Türkiye’yi işgal savaşından sonraki günlerde Gazi, savaş alanında gezerken duygulu anlar yaşayarak, kadavra ve silahları gördüğünde, nöbetçi askere: “Burada gördüklerin insanlığı kesinlikle onure etmiyor. Onlar bizim ülkemizi işgal ettiler ve bizler de korunduk Acaba, kim suçlu?” diye sordu. Birkaç metre mesafede yürümeye devam ederken, yerlerde yatan Yunan bayrağını görerek onun hemen kaldırılmasını emretti.

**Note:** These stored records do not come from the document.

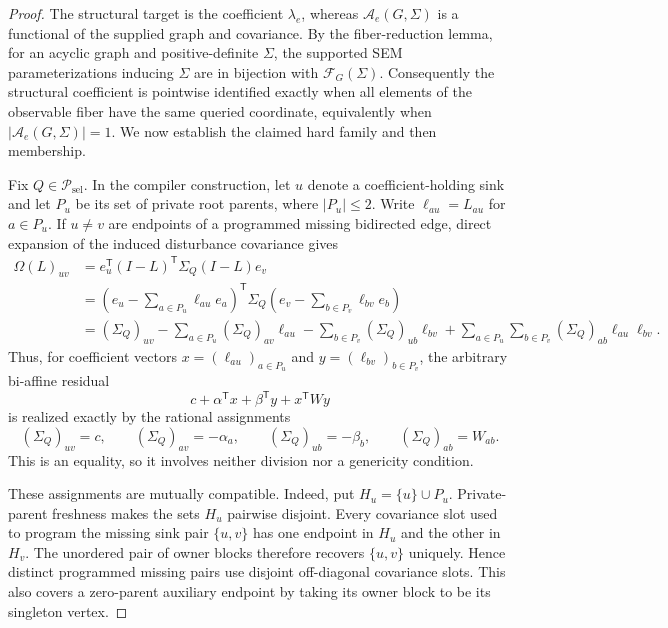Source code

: \documentclass{article}
\begin{document}
\begin{proof}
The structural target is the coefficient \(\lambda_e\), whereas \(\mathcal A_e(G,\Sigma)\) is a functional of the supplied graph and covariance.  By the fiber-reduction lemma, for an acyclic graph and positive-definite \(\Sigma\), the supported SEM parameterizations inducing \(\Sigma\) are in bijection with \(\mathcal F_G(\Sigma)\).  Consequently the structural coefficient is pointwise identified exactly when all elements of the observable fiber have the same queried coordinate, equivalently when \(\lvert\mathcal A_e(G,\Sigma)\rvert=1\).  We now establish the claimed hard family and then membership.

Fix \(Q\in\mathcal P_{\mathrm{sel}}\).  In the compiler construction, let \(u\) denote a coefficient-holding sink and let \(P_u\) be its set of private root parents, where \(\lvert P_u\rvert\leq 2\).  Write \(\ell_{a u}=L_{a u}\) for \(a\in P_u\).  If \(u\neq v\) are endpoints of a programmed missing bidirected edge, direct expansion of the induced disturbance covariance gives
\[
\begin{aligned}
\Omega(L)_{uv}
&=e_u^{\mathsf T}(I-L)^{\mathsf T}\Sigma_Q(I-L)e_v\\
&=\left(e_u-\sum_{a\in P_u}\ell_{a u}e_a\right)^{\mathsf T}
  \Sigma_Q
  \left(e_v-\sum_{b\in P_v}\ell_{b v}e_b\right)\\
&=(\Sigma_Q)_{uv}
-\sum_{a\in P_u}(\Sigma_Q)_{av}\ell_{a u}
-\sum_{b\in P_v}(\Sigma_Q)_{ub}\ell_{b v}
+\sum_{a\in P_u}\sum_{b\in P_v}(\Sigma_Q)_{ab}\ell_{a u}\ell_{b v}.
\end{aligned}
\]
Thus, for coefficient vectors \(x=(\ell_{a u})_{a\in P_u}\) and \(y=(\ell_{b v})_{b\in P_v}\), the arbitrary bi-affine residual
\[
c+\alpha^{\mathsf T}x+\beta^{\mathsf T}y+x^{\mathsf T}Wy
\]
is realized exactly by the rational assignments
\[
(\Sigma_Q)_{uv}=c,\qquad
(\Sigma_Q)_{av}=-\alpha_a,\qquad
(\Sigma_Q)_{ub}=-\beta_b,\qquad
(\Sigma_Q)_{ab}=W_{ab}.
\]
This is an equality, so it involves neither division nor a genericity condition.

These assignments are mutually compatible.  Indeed, put \(H_u=\{u\}\cup P_u\).  Private-parent freshness makes the sets \(H_u\) pairwise disjoint.  Every covariance slot used to program the missing sink pair \(\{u,v\}\) has one endpoint in \(H_u\) and the other in \(H_v\).  The unordered pair of owner blocks therefore recovers \(\{u,v\}\) uniquely.  Hence distinct programmed missing pairs use disjoint off-diagonal covariance slots.  This also covers a zero-parent auxiliary endpoint by taking its owner block to be its singleton vertex.


\end{proof}
\end{document}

Çünkü, fikirlerine göre, bir ulusun sembolü ayaklar altında çiğnenemez ve ona saygı gösterilmelidir. 

İkinci Dünya Savaşına doğru, ilerleyen senelerde, Ankara, Yugoslavya Başbakanını ağırlıyordu. Bu Başbakanın Hitlerizme olan düşkünlüğü biliniyordu. Tam tersine, Atatürk, Güney’den gelen bir şiddete maruz kalınırsa, Balkan işbirliğinin gerektiğini düşünerek, bu misafir için bir balo gecesi düzenlediğinde, orada bulunanlar, Gazi’nin, Belgratlı misafire, “Bizler kimsenin düşmanı değiliz, sadece insanlığın düşmanlarına karşıyız” şeklinde konuştuğunu duymuşlardır. 

Atatürk homojen, modern sınırları korunmuş ve geçmişin hatıralarından arınmış bir devlet kurmak istiyordu. 

O’na göre: “Herkes kendi için değil, herkes, herkes için çalışmalıydı”. Çünkü, “büyük sanat eserleri, önemli girişimler, ancak toplu bir güçle elde edilebilirdi”. 

Mustafa Kemal, eğer “Güvenlik, bütün uluslar için değilse, o zaman dünya barışı sağlanamaz” sözüne dikkat çekmekteydi. 

Atatürk’ün bütün düşünceleri, bir Avrupa ileri görüşlü olduğunu ispatlamaktadır ve ayni zamanda, Türkiye’nin yerinin, doğal olarak “Yaşlı” Avrupa’nın yanında olduğuna içten inanmaktaydı. 
Şanlı Atatürk’ün ismi ve kurduğu Türkiye Cumhuriyeti devletleri, ebediyen yaşasın!